O Resgate do Papel em Tempos Digitais
Num cenário dominado pela velocidade efêmera das telas e o ‘arrasta para cima’ constante, a escolha de um grupo de estudantes do Ensino Médio em Três Lagoas por lançar um jornal impresso é um ato de resistência e de profunda reflexão sobre o valor da informação. O “Conecta JOMAP”, iniciativa da Escola Estadual Professor João Magiano Pinto, não é apenas um periódico; é um manifesto que redescobre o prazer e a importância de ter a notícia tangível em mãos, um eco dos primórdios da comunicação de massa onde Gutenberg moldou o mundo pela imprensa móvel.
Mais de cinco séculos após a invenção que democratizou o acesso ao conhecimento, esses jovens do 1º, 2º e 3º anos do Ensino Médio optaram por um formato que permite a informação ser tocada, guardada e compartilhada de forma mais íntima e duradoura. O projeto nasceu sob a inspiração da professora Rubenita, que enxergou no jornal impresso uma poderosa ferramenta pedagógica, capaz de transcender os muros da sala de aula e integrar toda a comunidade escolar em um processo criativo e educativo.
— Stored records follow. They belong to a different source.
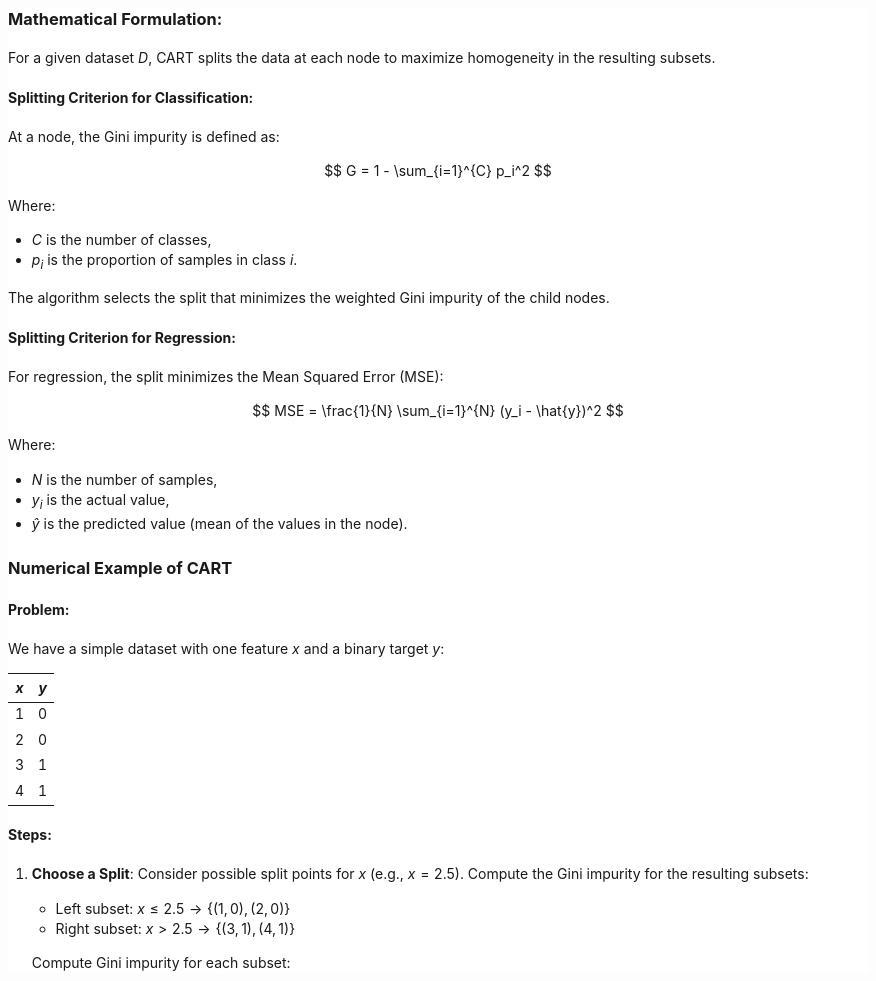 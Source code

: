 ### Mathematical Formulation:
For a given dataset $D$, CART splits the data at each node to maximize homogeneity in the resulting subsets.

#### Splitting Criterion for Classification:
At a node, the Gini impurity is defined as:

$$
G = 1 - \sum_{i=1}^{C} p_i^2
$$

Where:
- $C$ is the number of classes,
- $p_i$ is the proportion of samples in class $i$.

The algorithm selects the split that minimizes the weighted Gini impurity of the child nodes.

#### Splitting Criterion for Regression:
For regression, the split minimizes the Mean Squared Error (MSE):

$$
MSE = \frac{1}{N} \sum_{i=1}^{N} (y_i - \hat{y})^2
$$

Where:
- $N$ is the number of samples,
- $y_i$ is the actual value,
- $\hat{y}$ is the predicted value (mean of the values in the node).

### Numerical Example of CART

#### Problem:
We have a simple dataset with one feature $x$ and a binary target $y$:

| $x$ | $y$ |
|------|------|
| 1    | 0    |
| 2    | 0    |
| 3    | 1    |
| 4    | 1    |

#### Steps:

1. **Choose a Split**:
   Consider possible split points for $x$ (e.g., $x = 2.5$). Compute the Gini impurity for the resulting subsets:
   
   - Left subset: $x \leq 2.5 \rightarrow \{(1, 0), (2, 0)\}$
   - Right subset: $x > 2.5 \rightarrow \{(3, 1), (4, 1)\}$
   
   Compute Gini impurity for each subset:
   
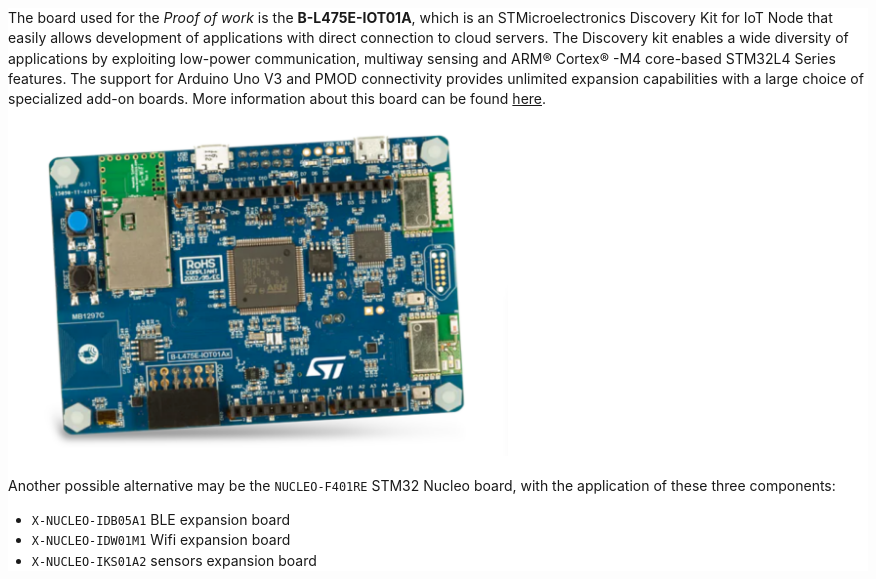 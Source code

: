 
The board used for the *Proof of work* is the **B-L475E-IOT01A**, which is an STMicroelectronics Discovery Kit for IoT Node that easily allows development of applications with direct connection to cloud servers. The Discovery kit enables a wide diversity of applications by exploiting low-power communication, multiway sensing and ARM® Cortex® -M4 core-based STM32L4 Series features. The support for Arduino Uno V3 and PMOD connectivity provides unlimited expansion capabilities with a large choice of specialized add-on boards. More information about this board can be found [here](https://www.st.com/en/evaluation-tools/b-l475e-iot01a.html).

<img src="./img/stm-board.png" width="500" />


Another possible alternative may be the `NUCLEO-F401RE` STM32 Nucleo board, with the application of these three components: 
* `X-NUCLEO-IDB05A1` BLE expansion board
* `X-NUCLEO-IDW01M1` Wifi expansion board
* `X-NUCLEO-IKS01A2` sensors expansion board
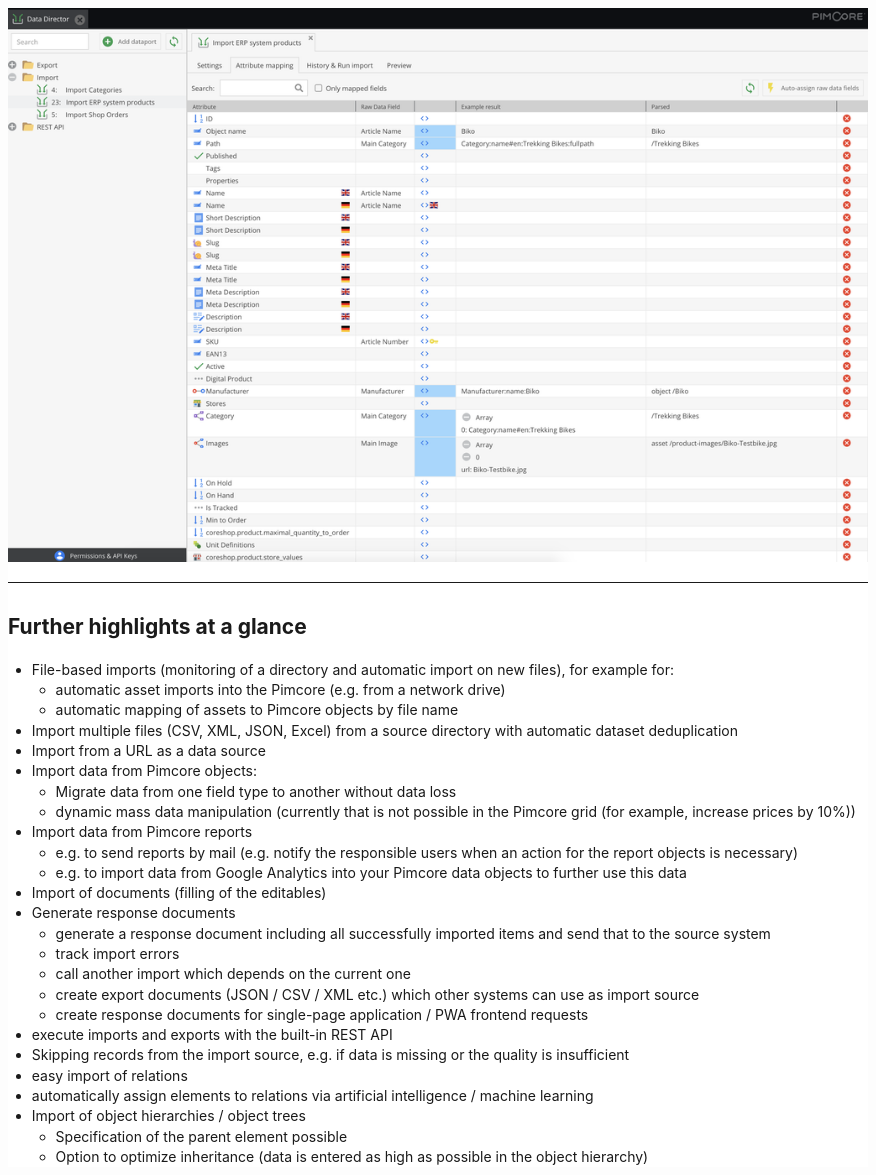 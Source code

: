 ![Attribute mapping](doc/images/attribute-mapping.png)

* * *

## Further highlights at a glance

* File-based imports (monitoring of a directory and automatic import on new files), for example for:
  * automatic asset imports into the Pimcore (e.g. from a network drive)
  * automatic mapping of assets to Pimcore objects by file name
* Import multiple files (CSV, XML, JSON, Excel) from a source directory with automatic dataset deduplication
* Import from a URL as a data source
* Import data from Pimcore objects:
  * Migrate data from one field type to another without data loss
  * dynamic mass data manipulation (currently that is not possible in the Pimcore grid (for example, increase prices by 10%))
* Import data from Pimcore reports
  * e.g. to send reports by mail (e.g. notify the responsible users when an action for the report objects is necessary)
  * e.g. to import data from Google Analytics into your Pimcore data objects to further use this data
* Import of documents (filling of the editables)
* Generate response documents
  * generate a response document including all successfully imported items and send that to the source system
  * track import errors
  * call another import which depends on the current one
  * create export documents (JSON / CSV / XML etc.) which other systems can use as import source
  * create response documents for single-page application / PWA frontend requests
* execute imports and exports with the built-in REST API
* Skipping records from the import source, e.g. if data is missing or the quality is insufficient
* easy import of relations
* automatically assign elements to relations via artificial intelligence / machine learning
* Import of object hierarchies / object trees
  * Specification of the parent element possible
  * Option to optimize inheritance (data is entered as high as possible in the object hierarchy) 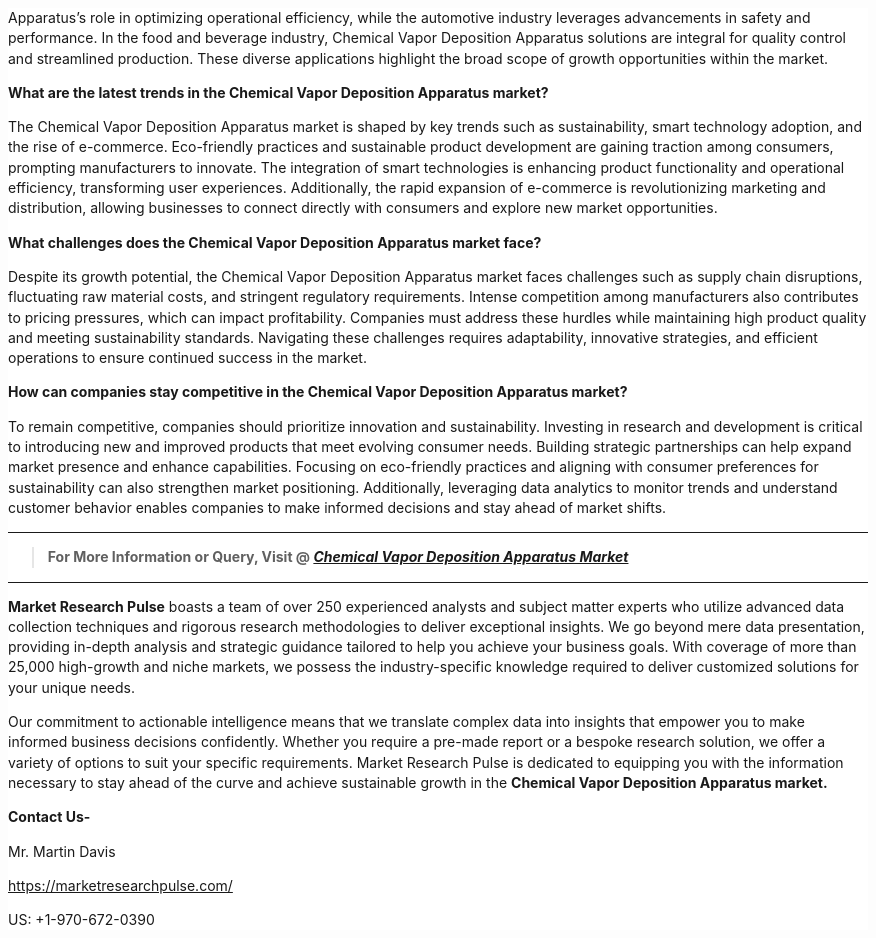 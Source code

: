 Apparatus&rsquo;s role in optimizing operational efficiency, while the automotive industry leverages advancements in safety and performance. In the food and beverage industry, Chemical Vapor Deposition Apparatus solutions are integral for quality control and streamlined production. These diverse applications highlight the broad scope of growth opportunities within the market.</p><p><strong>What are the latest trends in the Chemical Vapor Deposition Apparatus market?</strong></p><p>The Chemical Vapor Deposition Apparatus market is shaped by key trends such as sustainability, smart technology adoption, and the rise of e-commerce. Eco-friendly practices and sustainable product development are gaining traction among consumers, prompting manufacturers to innovate. The integration of smart technologies is enhancing product functionality and operational efficiency, transforming user experiences. Additionally, the rapid expansion of e-commerce is revolutionizing marketing and distribution, allowing businesses to connect directly with consumers and explore new market opportunities.</p><p><strong>What challenges does the Chemical Vapor Deposition Apparatus market face?</strong></p><p>Despite its growth potential, the Chemical Vapor Deposition Apparatus market faces challenges such as supply chain disruptions, fluctuating raw material costs, and stringent regulatory requirements. Intense competition among manufacturers also contributes to pricing pressures, which can impact profitability. Companies must address these hurdles while maintaining high product quality and meeting sustainability standards. Navigating these challenges requires adaptability, innovative strategies, and efficient operations to ensure continued success in the market.</p><p><strong>How can companies stay competitive in the Chemical Vapor Deposition Apparatus market?</strong></p><p>To remain competitive, companies should prioritize innovation and sustainability. Investing in research and development is critical to introducing new and improved products that meet evolving consumer needs. Building strategic partnerships can help expand market presence and enhance capabilities. Focusing on eco-friendly practices and aligning with consumer preferences for sustainability can also strengthen market positioning. Additionally, leveraging data analytics to monitor trends and understand customer behavior enables companies to make informed decisions and stay ahead of market shifts.</p><hr /><blockquote><p><strong>For More Information or Query, Visit @&nbsp;<em><a href="https://marketresearchpulse.com/report/117425/chemical-vapor-deposition-apparatus-market?utm_source=Linkedin&utm_medium=0111">Chemical Vapor Deposition Apparatus Market</a></em></strong></p></blockquote><hr /><p><strong>Market Research Pulse</strong> boasts a team of over 250 experienced analysts and subject matter experts who utilize advanced data collection techniques and rigorous research methodologies to deliver exceptional insights. We go beyond mere data presentation, providing in-depth analysis and strategic guidance tailored to help you achieve your business goals. With coverage of more than 25,000 high-growth and niche markets, we possess the industry-specific knowledge required to deliver customized solutions for your unique needs.</p><p>Our commitment to actionable intelligence means that we translate complex data into insights that empower you to make informed business decisions confidently. Whether you require a pre-made report or a bespoke research solution, we offer a variety of options to suit your specific requirements. Market Research Pulse is dedicated to equipping you with the information necessary to stay ahead of the curve and achieve sustainable growth in the <strong>Chemical Vapor Deposition Apparatus market.</strong></p><p><strong>Contact Us-</strong></p><p>Mr. Martin Davis</p><p>https://marketresearchpulse.com/</p><p>US: +1-970-672-0390</p>
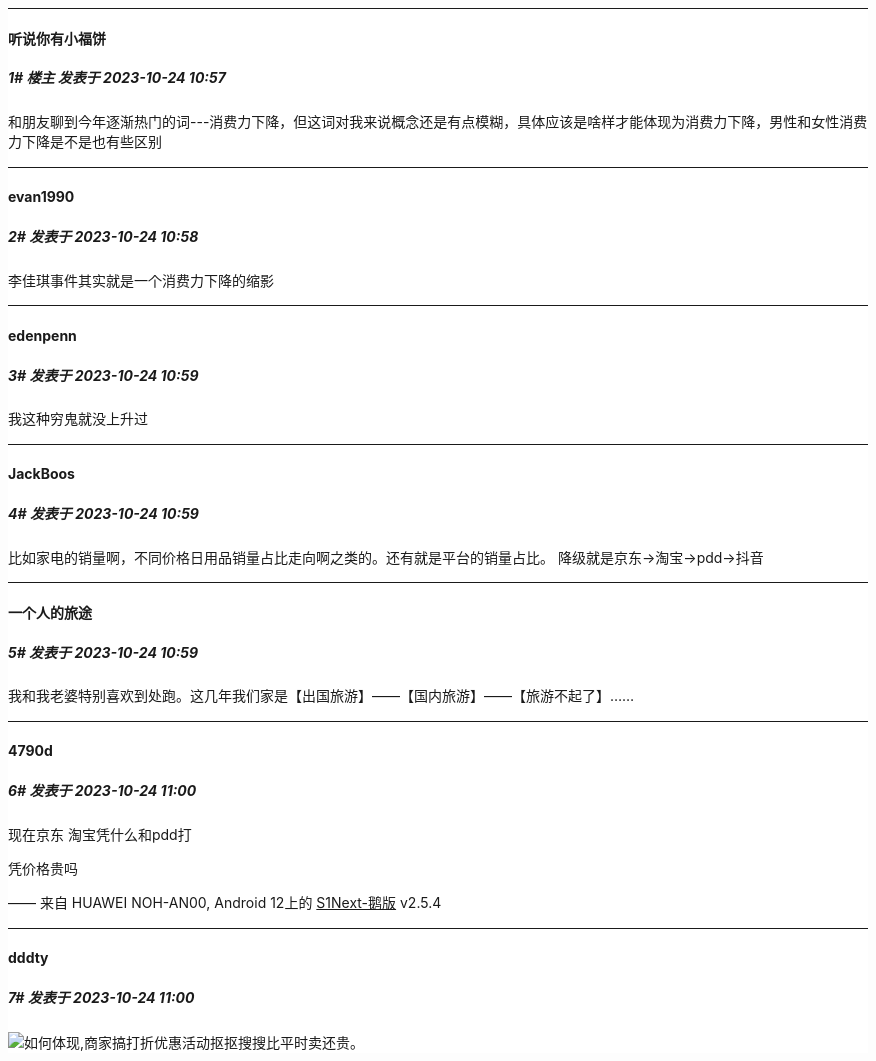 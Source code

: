
*****

####  听说你有小福饼  
##### 1#       楼主       发表于 2023-10-24 10:57

和朋友聊到今年逐渐热门的词---消费力下降，但这词对我来说概念还是有点模糊，具体应该是啥样才能体现为消费力下降，男性和女性消费力下降是不是也有些区别

*****

####  evan1990  
##### 2#       发表于 2023-10-24 10:58

李佳琪事件其实就是一个消费力下降的缩影

*****

####  edenpenn  
##### 3#       发表于 2023-10-24 10:59

我这种穷鬼就没上升过

*****

####  JackBoos  
##### 4#       发表于 2023-10-24 10:59

比如家电的销量啊，不同价格日用品销量占比走向啊之类的。还有就是平台的销量占比。
降级就是京东→淘宝→pdd→抖音

*****

####  一个人的旅途  
##### 5#       发表于 2023-10-24 10:59

我和我老婆特别喜欢到处跑。这几年我们家是【出国旅游】——【国内旅游】——【旅游不起了】……

*****

####  4790d  
##### 6#       发表于 2023-10-24 11:00

现在京东 淘宝凭什么和pdd打

凭价格贵吗

—— 来自 HUAWEI NOH-AN00, Android 12上的 [S1Next-鹅版](https://github.com/ykrank/S1-Next/releases) v2.5.4

*****

####  dddty  
##### 7#       发表于 2023-10-24 11:00

<img src="https://static.saraba1st.com/image/smiley/face2017/047.png" referrerpolicy="no-referrer">如何体现,商家搞打折优惠活动抠抠搜搜比平时卖还贵。
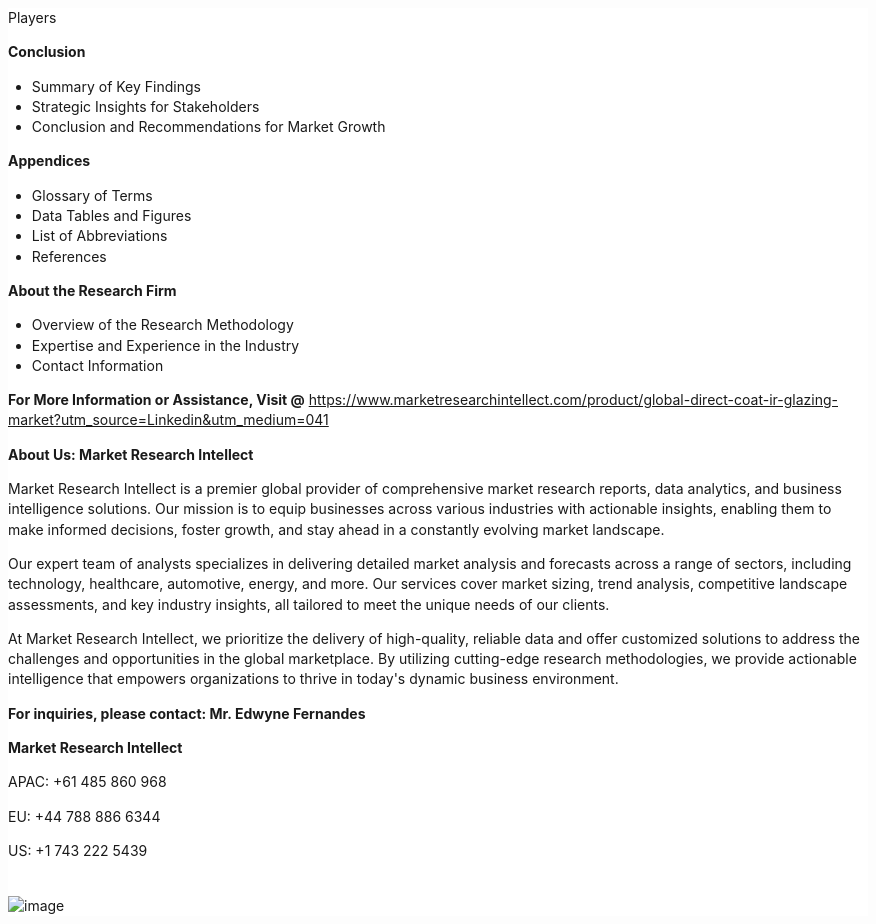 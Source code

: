 Players</li></ul><p><strong>Conclusion</strong></p><ul><li>Summary of Key Findings</li><li>Strategic Insights for Stakeholders</li><li>Conclusion and Recommendations for Market Growth</li></ul><p><strong>Appendices</strong></p><ul><li>Glossary of Terms</li><li>Data Tables and Figures</li><li>List of Abbreviations</li><li>References</li></ul><p><strong>About the Research Firm</strong></p><ul><li>Overview of the Research Methodology</li><li>Expertise and Experience in the Industry</li><li>Contact Information</li></ul></div><div class="article-main__content" data-test-id="publishing-text-block"><p><span class="font-[700]"><strong>For More Information or Assistance, Visit @</strong>&nbsp;<a href="https://www.marketresearchintellect.com/product/global-direct-coat-ir-glazing-market?utm_source=Linkedin&utm_medium=041">https://www.marketresearchintellect.com/product/global-direct-coat-ir-glazing-market?utm_source=Linkedin&utm_medium=041</a></span></p><p><strong>About Us: Market Research Intellect</strong></p><p>Market Research Intellect is a premier global provider of comprehensive market research reports, data analytics, and business intelligence solutions. Our mission is to equip businesses across various industries with actionable insights, enabling them to make informed decisions, foster growth, and stay ahead in a constantly evolving market landscape.</p><p>Our expert team of analysts specializes in delivering detailed market analysis and forecasts across a range of sectors, including technology, healthcare, automotive, energy, and more. Our services cover market sizing, trend analysis, competitive landscape assessments, and key industry insights, all tailored to meet the unique needs of our clients.</p><p>At Market Research Intellect, we prioritize the delivery of high-quality, reliable data and offer customized solutions to address the challenges and opportunities in the global marketplace. By utilizing cutting-edge research methodologies, we provide actionable intelligence that empowers organizations to thrive in today's dynamic business environment.</p><p><strong>For inquiries, please contact: Mr. Edwyne Fernandes</strong></p><p><strong>Market Research Intellect</strong></p><p>APAC: +61 485 860 968</p><p>EU: +44 788 886 6344</p><p>US: +1 743 222 5439</p></div><div class="article-main__content" data-test-id="publishing-text-block">&nbsp;</div>
![image](https://github.com/user-attachments/assets/fcf48dd6-a769-4f91-bef0-9baebfdad0ff)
Para Além da Linha de Chegada: Habilidades e Memória
O “Conecta JOMAP” vai muito além de um simples conjunto de reportagens. Cada edição é um laboratório vivo para o desenvolvimento de competências essenciais para o século XXI. A leitura crítica, a escrita argumentativa, a capacidade de interpretar diversos gêneros textuais e, fundamentalmente, a responsabilidade inerente à disseminação de informações são exercitadas de forma prática e significativa. Os alunos aprendem a apurar fatos, a dar voz a histórias que, de outra forma, poderiam se perder no fluxo incessante do cotidiano digital.
O jornal impresso torna-se, assim, um arquivo vivo da memória da escola. Projetos, conquistas, personagens marcantes e os desafios enfrentados pela instituição ganham contornos permanentes, evitando o risco de serem apenas efêmeras menções em linhas do tempo digitais. A produção de cada edição exige dos estudantes um processo completo de criação: desde a identificação de pautas relevantes até a decisão editorial sobre o que merece ser publicado, habilidades cruciais para formar indivíduos capazes de discernir o que é informação de qualidade em um mar de ruídos.
A iniciativa, apoiada pela direção da escola, com a diretora Lourdes Alves à frente, reforça a visão de uma instituição comprometida em formar não apenas alunos, mas autores, escritores e cidadãos observadores e reflexivos, capazes de ter algo a dizer ao mundo e de registrar suas histórias de uma forma que a sociedade possa, literalmente, segurar e valorizar.